Data for processing:
-------------------------

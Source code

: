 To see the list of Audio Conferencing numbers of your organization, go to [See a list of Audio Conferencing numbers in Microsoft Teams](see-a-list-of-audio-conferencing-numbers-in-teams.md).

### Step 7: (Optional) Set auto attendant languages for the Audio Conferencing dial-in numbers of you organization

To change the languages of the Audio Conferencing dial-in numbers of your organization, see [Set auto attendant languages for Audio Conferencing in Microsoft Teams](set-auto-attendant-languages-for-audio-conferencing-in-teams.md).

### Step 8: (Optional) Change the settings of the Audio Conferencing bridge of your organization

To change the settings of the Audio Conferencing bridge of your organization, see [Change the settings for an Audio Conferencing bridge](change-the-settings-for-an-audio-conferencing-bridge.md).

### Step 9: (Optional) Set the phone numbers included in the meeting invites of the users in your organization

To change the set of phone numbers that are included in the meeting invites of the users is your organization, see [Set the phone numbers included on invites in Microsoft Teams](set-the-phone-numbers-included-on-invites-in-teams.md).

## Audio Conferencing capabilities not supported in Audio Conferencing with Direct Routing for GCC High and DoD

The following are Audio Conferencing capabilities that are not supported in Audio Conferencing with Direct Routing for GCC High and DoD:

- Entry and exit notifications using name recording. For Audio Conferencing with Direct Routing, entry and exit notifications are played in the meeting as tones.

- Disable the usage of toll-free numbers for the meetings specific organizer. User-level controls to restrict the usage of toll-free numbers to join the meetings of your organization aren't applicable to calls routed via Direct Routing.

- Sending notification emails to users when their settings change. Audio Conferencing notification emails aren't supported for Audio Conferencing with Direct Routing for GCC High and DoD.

-------------------------

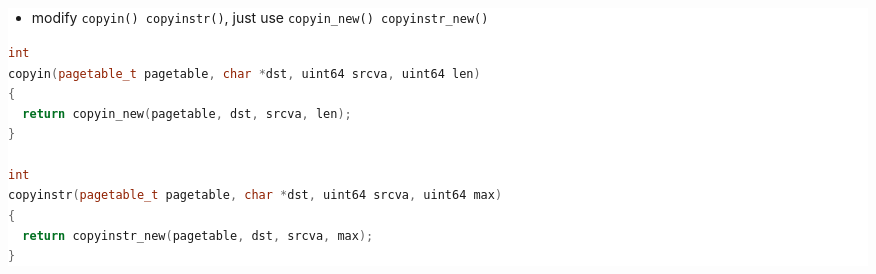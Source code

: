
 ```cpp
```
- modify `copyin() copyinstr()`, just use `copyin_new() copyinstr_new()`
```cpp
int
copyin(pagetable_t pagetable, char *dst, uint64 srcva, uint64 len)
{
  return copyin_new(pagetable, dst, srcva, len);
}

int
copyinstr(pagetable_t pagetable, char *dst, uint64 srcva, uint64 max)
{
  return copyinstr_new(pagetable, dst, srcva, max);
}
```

-------------------------

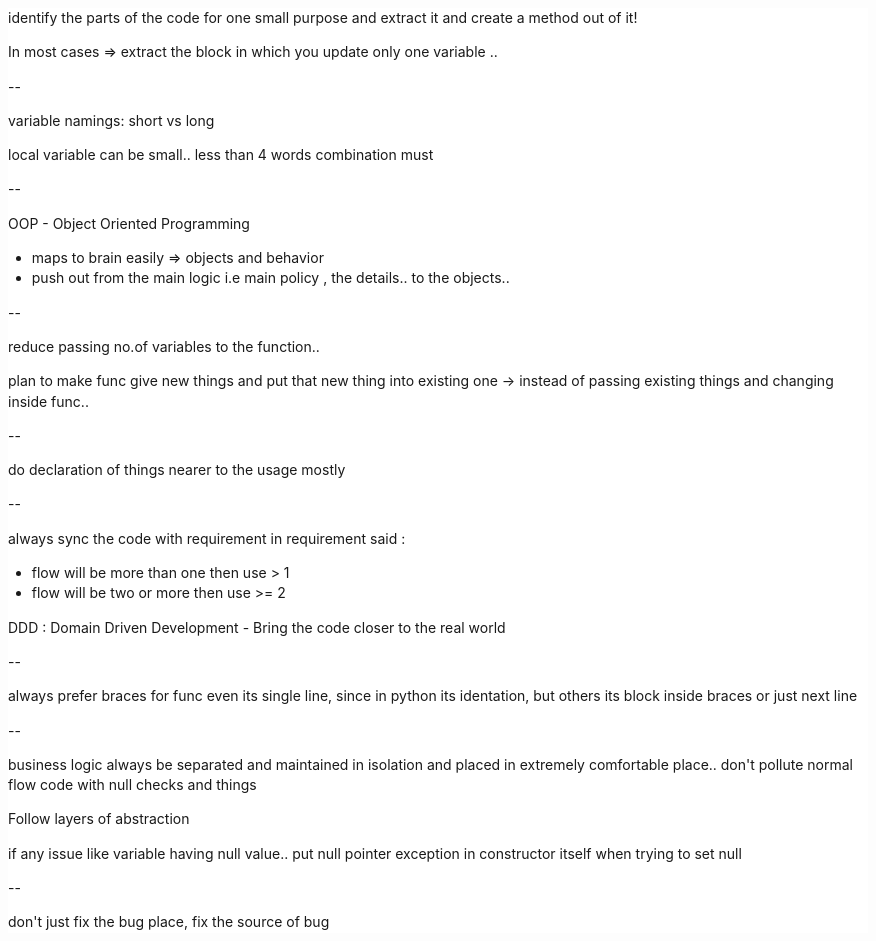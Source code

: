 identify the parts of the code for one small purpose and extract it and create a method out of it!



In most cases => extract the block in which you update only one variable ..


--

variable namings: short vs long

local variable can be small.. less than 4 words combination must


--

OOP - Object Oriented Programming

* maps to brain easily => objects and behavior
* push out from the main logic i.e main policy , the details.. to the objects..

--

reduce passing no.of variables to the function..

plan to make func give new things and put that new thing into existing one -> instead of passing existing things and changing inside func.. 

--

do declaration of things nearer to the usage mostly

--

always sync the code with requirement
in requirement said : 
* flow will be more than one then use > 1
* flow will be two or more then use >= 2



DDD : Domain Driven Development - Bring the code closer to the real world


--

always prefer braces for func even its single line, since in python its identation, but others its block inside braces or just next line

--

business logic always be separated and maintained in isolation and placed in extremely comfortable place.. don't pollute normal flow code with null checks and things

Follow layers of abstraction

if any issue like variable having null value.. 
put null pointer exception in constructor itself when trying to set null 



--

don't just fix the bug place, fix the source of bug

-------------------------

Exercise:
In the listing above, find the line with "in requirement said" and the line with "don't just fix", then reproduce both and every line between them exactly.

The completed task:
in requirement said : 
* flow will be more than one then use > 1
* flow will be two or more then use >= 2



DDD : Domain Driven Development - Bring the code closer to the real world


--

always prefer braces for func even its single line, since in python its identation, but others its block inside braces or just next line

--

business logic always be separated and maintained in isolation and placed in extremely comfortable place.. don't pollute normal flow code with null checks and things

Follow layers of abstraction

if any issue like variable having null value.. 
put null pointer exception in constructor itself when trying to set null 



--

don't just fix the bug place, fix the source of bug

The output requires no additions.